____ The data

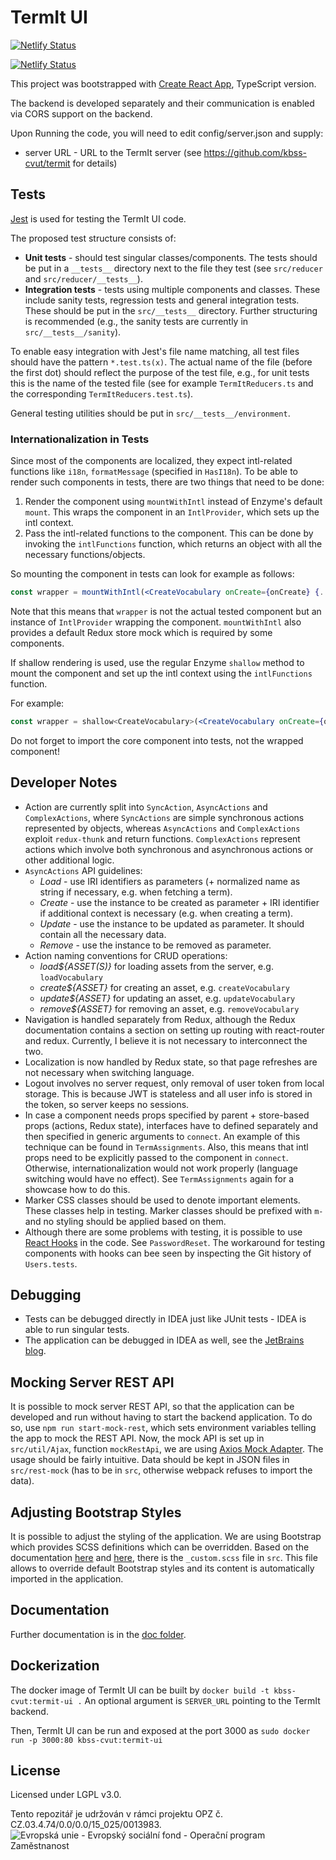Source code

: # TermIt UI 
[![Netlify Status](https://api.netlify.com/api/v1/badges/a0f3b22c-93d8-4017-a5e5-0d4d531ebd94/deploy-status)](https://app.netlify.com/sites/termit-dev/deploys)

[![Netlify Status](https://api.netlify.com/api/v1/badges/7a6a4e45-a53e-4e77-89fa-ca78e5efd8e4/deploy-status)](https://app.netlify.com/sites/termit-kodi/deploys)

This project was bootstrapped with [Create React App](https://github.com/wmonk/create-react-app-typescript), TypeScript version.

The backend is developed separately and their communication is enabled via CORS support on the backend.

Upon Running the code, you will need to edit config/server.json and supply:
- server URL - URL to the TermIt server (see https://github.com/kbss-cvut/termit for details)

## Tests

[Jest](https://jestjs.io/en/) is used for testing the TermIt UI code.

The proposed test structure consists of:

* **Unit tests** - should test singular classes/components. The tests should be put in a `__tests__` directory
next to the file they test (see `src/reducer` and `src/reducer/__tests__`).
* **Integration tests** - tests using multiple components and classes. These include sanity tests,
regression tests and general integration tests. These should be put in the `src/__tests__` directory. Further structuring
is recommended (e.g., the sanity tests are currently in `src/__tests__/sanity`).

To enable easy integration with Jest's file name matching, all test files should have the pattern `*.test.ts(x)`. The actual
name of the file (before the first dot) should reflect the purpose of the test file, e.g., for unit tests this is the name of the
tested file (see for example `TermItReducers.ts` and the corresponding `TermItReducers.test.ts`).

General testing utilities should be put in `src/__tests__/environment`.

### Internationalization in Tests

Since most of the components are localized, they expect intl-related functions like `i18n`, `formatMessage` (specified in `HasI18n`). To be able to render such components
in tests, there are two things that need to be done:
1. Render the component using `mountWithIntl` instead of Enzyme's default `mount`. This wraps the component in an `IntlProvider`, which sets up the intl context.
2. Pass the intl-related functions to the component. This can be done by invoking the `intlFunctions` function, which returns an object with all the necessary functions/objects.

So mounting the component in tests can look for example as follows:
```jsx harmony
const wrapper = mountWithIntl(<CreateVocabulary onCreate={onCreate} {...intlFunctions()}/>);
```

Note that this means that `wrapper` is not the actual tested component but an instance of `IntlProvider` wrapping the component. `mountWithIntl` also provides a default Redux store
mock which is required by some components.

If shallow rendering is used, use the regular Enzyme `shallow` method to mount the component and set up the intl context using the `intlFunctions` function.

For example:
```jsx harmony
const wrapper = shallow<CreateVocabulary>(<CreateVocabulary onCreate={onCreate} {...intlFunctions()}/>);
```

Do not forget to import the core component into tests, not the wrapped component!

## Developer Notes

* Action are currently split into `SyncAction`, `AsyncActions` and `ComplexActions`, where `SyncActions` are simple synchronous actions represented by objects,
whereas `AsyncActions` and `ComplexActions` exploit `redux-thunk` and return functions. `ComplexActions` represent actions which involve both synchronous and
asynchronous actions or other additional logic.
* `AsyncActions` API guidelines:
    * _Load_ - use IRI identifiers as parameters (+ normalized name as string if necessary, e.g. when fetching a term).
    * _Create_ - use the instance to be created as parameter + IRI identifier if additional context is necessary (e.g. when creating a term).
    * _Update_ - use the instance to be updated as parameter. It should contain all the necessary data.
    * _Remove_ - use the instance to be removed as parameter.
* Action naming conventions for CRUD operations:
    * _load${ASSET(S)}_ for loading assets from the server, e.g. `loadVocabulary`
    * _create${ASSET}_ for creating an asset, e.g. `createVocabulary`
    * _update${ASSET}_ for updating an asset, e.g. `updateVocabulary`
    * _remove${ASSET}_ for removing an asset, e.g. `removeVocabulary`
* Navigation is handled separately from Redux, although the Redux documentation contains a section on setting up routing with react-router and redux. Currently, I
believe it is not necessary to interconnect the two.
* Localization is now handled by Redux state, so that page refreshes are not necessary when switching language.
* Logout involves no server request, only removal of user token from local storage. This is because JWT is stateless and all user info is stored in the token,
so server keeps no sessions.
* In case a component needs props specified by parent + store-based props (actions, Redux state), interfaces have to defined 
separately and then specified in generic arguments to `connect`. An example of this technique can be found in `TermAssignments`. 
Also, this means that intl props need to be explicitly passed to the component in `connect`. Otherwise, internationalization would not work properly 
(language switching would have no effect). See `TermAssignments` again for a showcase how to do this.
* Marker CSS classes should be used to denote important elements. These classes help in testing. Marker classes should be prefixed with `m-` and no styling should be applied based on them.
* Although there are some problems with testing, it is possible to use [React Hooks](https://reactjs.org/docs/hooks-intro.html) in the code. See `PasswordReset`. The workaround for
 testing components with hooks can bee seen by inspecting the Git history of `Users.tests`.


## Debugging

* Tests can be debugged directly in IDEA just like JUnit tests - IDEA is able to run singular tests.
* The application can be debugged in IDEA as well, see the [JetBrains blog](https://blog.jetbrains.com/webstorm/2017/01/debugging-react-apps/).

## Mocking Server REST API
It is possible to mock server REST API, so that the application can be developed and run without having to start the backend application.
To do so, use `npm run start-mock-rest`, which sets environment variables telling the app to mock the REST API. Now, the mock API is set up
in `src/util/Ajax`, function `mockRestApi`, we are using [Axios Mock Adapter](https://github.com/ctimmerm/axios-mock-adapter). The usage should be
fairly intuitive. Data should be kept in JSON files in `src/rest-mock` (has to be in `src`, otherwise webpack refuses to import the data).

## Adjusting Bootstrap Styles

It is possible to adjust the styling of the application. We are using Bootstrap which provides SCSS definitions which can be overridden. Based on the
documentation [here](https://getbootstrap.com/docs/4.0/getting-started/webpack/#importing-precompiled-sass) and [here](https://getbootstrap.com/docs/4.0/getting-started/theming/),
there is the `_custom.scss` file in `src`. This file allows to override default Bootstrap styles and its content is automatically imported in the application.

## Documentation

Further documentation is in the [doc folder](doc/index.md).

## Dockerization

The docker image of TermIt UI can be built by 
`docker build -t kbss-cvut:termit-ui .` 
An optional argument is `SERVER_URL` pointing to the TermIt backend.

Then, TermIt UI can be run and exposed at the port 3000 as 
`sudo docker run -p 3000:80 kbss-cvut:termit-ui`

## License

Licensed under LGPL v3.0.

Tento repozitář je udržován v rámci projektu OPZ č. CZ.03.4.74/0.0/0.0/15_025/0013983.
![Evropská unie - Evropský sociální fond - Operační program Zaměstnanost](https://data.gov.cz/images/ozp_logo_cz.jpg)

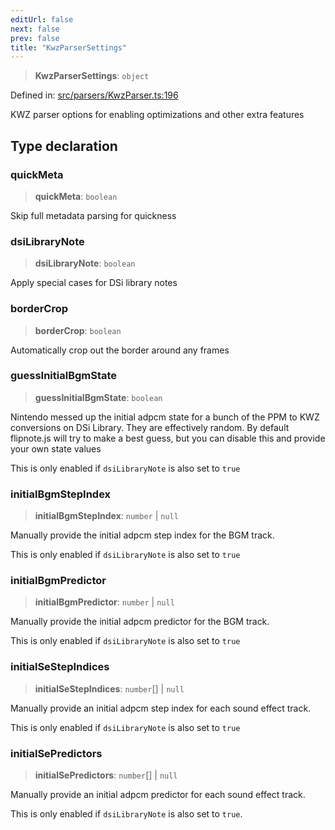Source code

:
 ```yaml
---
editUrl: false
next: false
prev: false
title: "KwzParserSettings"
---
```


> **KwzParserSettings**: `object`

Defined in: [src/parsers/KwzParser.ts:196](https://github.com/jaames/flipnote.js/blob/fa9305c29e8ec1c9100d20a6b44d2fa614eb1888/src/parsers/KwzParser.ts#L196)

KWZ parser options for enabling optimizations and other extra features

## Type declaration

### quickMeta

> **quickMeta**: `boolean`

Skip full metadata parsing for quickness

### dsiLibraryNote

> **dsiLibraryNote**: `boolean`

Apply special cases for DSi library notes

### borderCrop

> **borderCrop**: `boolean`

Automatically crop out the border around any frames

### guessInitialBgmState

> **guessInitialBgmState**: `boolean`

Nintendo messed up the initial adpcm state for a bunch of the PPM to KWZ conversions on DSi Library. They are effectively random.
By default flipnote.js will try to make a best guess, but you can disable this and provide your own state values

This is only enabled if `dsiLibraryNote` is also set to `true`

### initialBgmStepIndex

> **initialBgmStepIndex**: `number` \| `null`

Manually provide the initial adpcm step index for the BGM track.

This is only enabled if `dsiLibraryNote` is also set to `true`

### initialBgmPredictor

> **initialBgmPredictor**: `number` \| `null`

Manually provide the initial adpcm predictor for the BGM track.

This is only enabled if `dsiLibraryNote` is also set to `true`

### initialSeStepIndices

> **initialSeStepIndices**: `number`[] \| `null`

Manually provide an initial adpcm step index for each sound effect track.

This is only enabled if `dsiLibraryNote` is also set to `true`

### initialSePredictors

> **initialSePredictors**: `number`[] \| `null`

Manually provide an initial adpcm predictor for each sound effect track.

This is only enabled if `dsiLibraryNote` is also set to `true`.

________

→ **Exercise objective**
Reproduce exactly the lines of the records above from the one with "Note that this" to the one with "for removing an", both included, and leave out everything else.

→ **Task output**
Note that this means that `wrapper` is not the actual tested component but an instance of `IntlProvider` wrapping the component. `mountWithIntl` also provides a default Redux store
mock which is required by some components.

If shallow rendering is used, use the regular Enzyme `shallow` method to mount the component and set up the intl context using the `intlFunctions` function.

For example:
```jsx harmony
const wrapper = shallow<CreateVocabulary>(<CreateVocabulary onCreate={onCreate} {...intlFunctions()}/>);
```

Do not forget to import the core component into tests, not the wrapped component!

## Developer Notes

* Action are currently split into `SyncAction`, `AsyncActions` and `ComplexActions`, where `SyncActions` are simple synchronous actions represented by objects,
whereas `AsyncActions` and `ComplexActions` exploit `redux-thunk` and return functions. `ComplexActions` represent actions which involve both synchronous and
asynchronous actions or other additional logic.
* `AsyncActions` API guidelines:
    * _Load_ - use IRI identifiers as parameters (+ normalized name as string if necessary, e.g. when fetching a term).
    * _Create_ - use the instance to be created as parameter + IRI identifier if additional context is necessary (e.g. when creating a term).
    * _Update_ - use the instance to be updated as parameter. It should contain all the necessary data.
    * _Remove_ - use the instance to be removed as parameter.
* Action naming conventions for CRUD operations:
    * _load${ASSET(S)}_ for loading assets from the server, e.g. `loadVocabulary`
    * _create${ASSET}_ for creating an asset, e.g. `createVocabulary`
    * _update${ASSET}_ for updating an asset, e.g. `updateVocabulary`
    * _remove${ASSET}_ for removing an asset, e.g. `removeVocabulary`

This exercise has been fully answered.